3. D'une part, il résulte des dispositions précitées des articles L. 521-1 et R. 522-1 du code de justice administrative que la condition d'urgence à laquelle est subordonné le prononcé d'une mesure de suspension doit être regardée comme remplie lorsque la décision contestée préjudicie de manière suffisamment grave et immédiate à un intérêt public, à la situation du requérant ou aux intérêts qu'il entend défendre. Il appartient au juge des référés, saisi d'une demande tendant à la suspension d'une telle décision, d'apprécier concrètement, compte tenu des justifications fournies par le requérant, si les effets de celle-ci sur la situation de ce dernier ou le cas échéant, des personnes concernées, sont de nature à caractériser une urgence justifiant que, sans attendre le jugement de la requête au fond, l'exécution de la décision soit suspendue. L'urgence doit s'apprécier objectivement et globalement. Enfin, la condition d'urgence s'apprécie à la date de la présente ordonnance.

4. D'autre part, la condition d'urgence de l'article L. 521-1 précité du code de justice administrative sera en principe constatée dans le cas d'un refus de renouvellement du titre de séjour, comme d'ailleurs d'un retrait de celui-ci mais, dans les autres cas, il appartient au requérant de justifier de circonstances particulières caractérisant la nécessité pour lui de bénéficier à bref délai d'une mesure provisoire dans l'attente d'une décision juridictionnelle statuant sur la légalité de la décision.

5. Au soutien de ses conclusions à fin de suspension, M. B C fait valoir que l'arrêté litigieux est entaché d'incompétence de son signataire, qu'il est entaché d'un vice de procédure tiré de l'absence de saisine de services de police ou de gendarmerie aux fins d'information des suites judiciaires des affaires mentionnées dans l'arrêté, qu'il est insuffisamment motivé en droit comme en fait, qu'il est entaché d'erreur de droit en violation de l'article L. 421-3 du code de l'entrée et du séjour des étrangers et du droit d'asile, qu'il est entaché d'erreur manifeste d'appréciation de la menace que constituerait son comportement pour l'ordre public d'une part, et de l'intensité de son insertion professionnelle et sociale en France d'autre part, qu'il viole l'article L. 433-1 du code de l'entrée et du séjour des étrangers et du droit d'asile et, enfin, qu'il viole l'article 8 de la convention européenne de sauvegarde des droits de l'homme et des libertés fondamentales. Toutefois, en l'état de l'instruction, aucun de ces moyens n'est de nature à faire naître un doute sérieux quant à la légalité de l'arrêté querellé. Par suite, et quand bien même la condition d'urgence est présumée en l'espèce en application des principes développés aux points 3 et 4 puisqu'il s'agit d'un refus de renouvellement de titre, les conclusions à fin de suspension présentées sur le fondement de l'article L. 521-1 du code de justice administrative doivent être rejetées en application de l'article L. 522-3 du même code.

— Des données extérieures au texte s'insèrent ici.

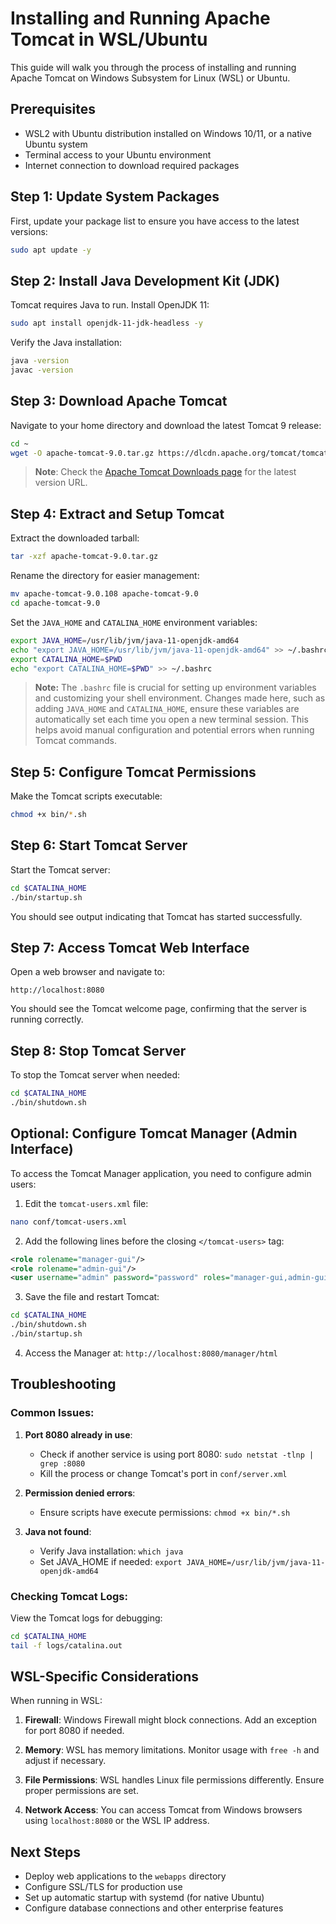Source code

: # Installing and Running Apache Tomcat in WSL/Ubuntu

This guide will walk you through the process of installing and running Apache Tomcat on Windows Subsystem for Linux (WSL) or Ubuntu.

## Prerequisites

- WSL2 with Ubuntu distribution installed on Windows 10/11, or a native Ubuntu system
- Terminal access to your Ubuntu environment
- Internet connection to download required packages

## Step 1: Update System Packages

First, update your package list to ensure you have access to the latest versions:

```bash
sudo apt update -y
```

## Step 2: Install Java Development Kit (JDK)

Tomcat requires Java to run. Install OpenJDK 11:

```bash
sudo apt install openjdk-11-jdk-headless -y
```

Verify the Java installation:

```bash
java -version
javac -version
```

## Step 3: Download Apache Tomcat

Navigate to your home directory and download the latest Tomcat 9 release:

```bash
cd ~
wget -O apache-tomcat-9.0.tar.gz https://dlcdn.apache.org/tomcat/tomcat-9/v9.0.108/bin/apache-tomcat-9.0.108.tar.gz
```

> **Note**: Check the [Apache Tomcat Downloads page](https://tomcat.apache.org/download-90.cgi) for the latest version URL.

## Step 4: Extract and Setup Tomcat

Extract the downloaded tarball:

```bash
tar -xzf apache-tomcat-9.0.tar.gz
```

Rename the directory for easier management:

```bash
mv apache-tomcat-9.0.108 apache-tomcat-9.0
cd apache-tomcat-9.0
```

Set the `JAVA_HOME` and `CATALINA_HOME` environment variables:

```bash
export JAVA_HOME=/usr/lib/jvm/java-11-openjdk-amd64
echo "export JAVA_HOME=/usr/lib/jvm/java-11-openjdk-amd64" >> ~/.bashrc
export CATALINA_HOME=$PWD
echo "export CATALINA_HOME=$PWD" >> ~/.bashrc
```

> **Note:** The `.bashrc` file is crucial for setting up environment variables and customizing your shell environment. Changes made here, such as adding `JAVA_HOME` and `CATALINA_HOME`, ensure these variables are automatically set each time you open a new terminal session. This helps avoid manual configuration and potential errors when running Tomcat commands.


## Step 5: Configure Tomcat Permissions

Make the Tomcat scripts executable:

```bash
chmod +x bin/*.sh
```

## Step 6: Start Tomcat Server

Start the Tomcat server:

```bash
cd $CATALINA_HOME
./bin/startup.sh
```

You should see output indicating that Tomcat has started successfully.

## Step 7: Access Tomcat Web Interface

Open a web browser and navigate to:

```
http://localhost:8080
```

You should see the Tomcat welcome page, confirming that the server is running correctly.

## Step 8: Stop Tomcat Server

To stop the Tomcat server when needed:

```bash
cd $CATALINA_HOME
./bin/shutdown.sh
```

## Optional: Configure Tomcat Manager (Admin Interface)

To access the Tomcat Manager application, you need to configure admin users:

1. Edit the `tomcat-users.xml` file:

```bash
nano conf/tomcat-users.xml
```

2. Add the following lines before the closing `</tomcat-users>` tag:

```xml
<role rolename="manager-gui"/>
<role rolename="admin-gui"/>
<user username="admin" password="password" roles="manager-gui,admin-gui"/>
```

3. Save the file and restart Tomcat:

```bash
cd $CATALINA_HOME
./bin/shutdown.sh
./bin/startup.sh
```

4. Access the Manager at: `http://localhost:8080/manager/html`

## Troubleshooting

### Common Issues:

1. **Port 8080 already in use**: 
   - Check if another service is using port 8080: `sudo netstat -tlnp | grep :8080`
   - Kill the process or change Tomcat's port in `conf/server.xml`

2. **Permission denied errors**:
   - Ensure scripts have execute permissions: `chmod +x bin/*.sh`

3. **Java not found**:
   - Verify Java installation: `which java`
   - Set JAVA_HOME if needed: `export JAVA_HOME=/usr/lib/jvm/java-11-openjdk-amd64`

### Checking Tomcat Logs:

View the Tomcat logs for debugging:

```bash
cd $CATALINA_HOME
tail -f logs/catalina.out
```

## WSL-Specific Considerations

When running in WSL:

1. **Firewall**: Windows Firewall might block connections. Add an exception for port 8080 if needed.

2. **Memory**: WSL has memory limitations. Monitor usage with `free -h` and adjust if necessary.

3. **File Permissions**: WSL handles Linux file permissions differently. Ensure proper permissions are set.

4. **Network Access**: You can access Tomcat from Windows browsers using `localhost:8080` or the WSL IP address.

## Next Steps

- Deploy web applications to the `webapps` directory
- Configure SSL/TLS for production use
- Set up automatic startup with systemd (for native Ubuntu)
- Configure database connections and other enterprise features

6. Par voie de conséquence, seront également rejetées les conclusions de M. B C à fin d'injonction sous astreinte ainsi que celles tendant au bénéfice de l'article L. 761-1 du code de justice administrative.

O R D O N N E :

Article 1er : La requête de M. B C est rejetée.

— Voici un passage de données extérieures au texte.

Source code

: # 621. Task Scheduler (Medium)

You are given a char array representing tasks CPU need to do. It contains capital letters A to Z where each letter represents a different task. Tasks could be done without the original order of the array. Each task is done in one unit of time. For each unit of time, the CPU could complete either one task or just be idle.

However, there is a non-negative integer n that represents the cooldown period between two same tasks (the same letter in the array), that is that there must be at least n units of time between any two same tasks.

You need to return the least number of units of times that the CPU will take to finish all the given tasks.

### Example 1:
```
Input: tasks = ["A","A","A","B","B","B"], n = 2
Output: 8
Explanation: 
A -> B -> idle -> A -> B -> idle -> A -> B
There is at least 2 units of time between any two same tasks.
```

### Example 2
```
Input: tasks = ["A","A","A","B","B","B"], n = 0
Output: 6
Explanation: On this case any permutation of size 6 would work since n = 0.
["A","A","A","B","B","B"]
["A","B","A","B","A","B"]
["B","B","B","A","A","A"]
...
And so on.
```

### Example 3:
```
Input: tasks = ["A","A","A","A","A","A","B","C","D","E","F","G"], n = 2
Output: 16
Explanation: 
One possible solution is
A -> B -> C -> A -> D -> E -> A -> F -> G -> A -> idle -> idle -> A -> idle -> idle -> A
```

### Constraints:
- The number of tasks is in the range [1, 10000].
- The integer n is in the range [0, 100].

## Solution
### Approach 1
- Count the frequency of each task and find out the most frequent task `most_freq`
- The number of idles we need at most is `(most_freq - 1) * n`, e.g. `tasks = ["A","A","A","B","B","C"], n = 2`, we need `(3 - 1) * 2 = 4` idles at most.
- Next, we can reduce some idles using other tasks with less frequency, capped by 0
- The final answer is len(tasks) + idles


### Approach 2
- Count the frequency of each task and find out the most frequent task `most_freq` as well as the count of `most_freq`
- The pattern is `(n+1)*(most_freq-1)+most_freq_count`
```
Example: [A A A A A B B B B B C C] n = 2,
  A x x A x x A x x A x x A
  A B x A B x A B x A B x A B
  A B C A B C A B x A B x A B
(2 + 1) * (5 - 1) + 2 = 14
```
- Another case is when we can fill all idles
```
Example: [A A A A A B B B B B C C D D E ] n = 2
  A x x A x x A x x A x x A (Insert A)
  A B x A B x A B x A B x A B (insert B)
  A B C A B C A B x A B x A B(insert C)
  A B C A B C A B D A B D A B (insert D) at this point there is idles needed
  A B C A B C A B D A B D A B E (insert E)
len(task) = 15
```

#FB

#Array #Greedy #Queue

Article 2 : La présente ordonnance sera notifiée à M. A B.

Fait à Melun, le 1er août 2025.

Le juge des référés,

Signé : C. Freydefont

La République mande et ordonne au ministre d'Etat, ministre de l'intérieur en ce qui le concerne ou à tous commissaires de justice à ce requis en ce qui concerne les voies de droit commun contre les parties privées de pourvoir à l'exécution de la présente décision.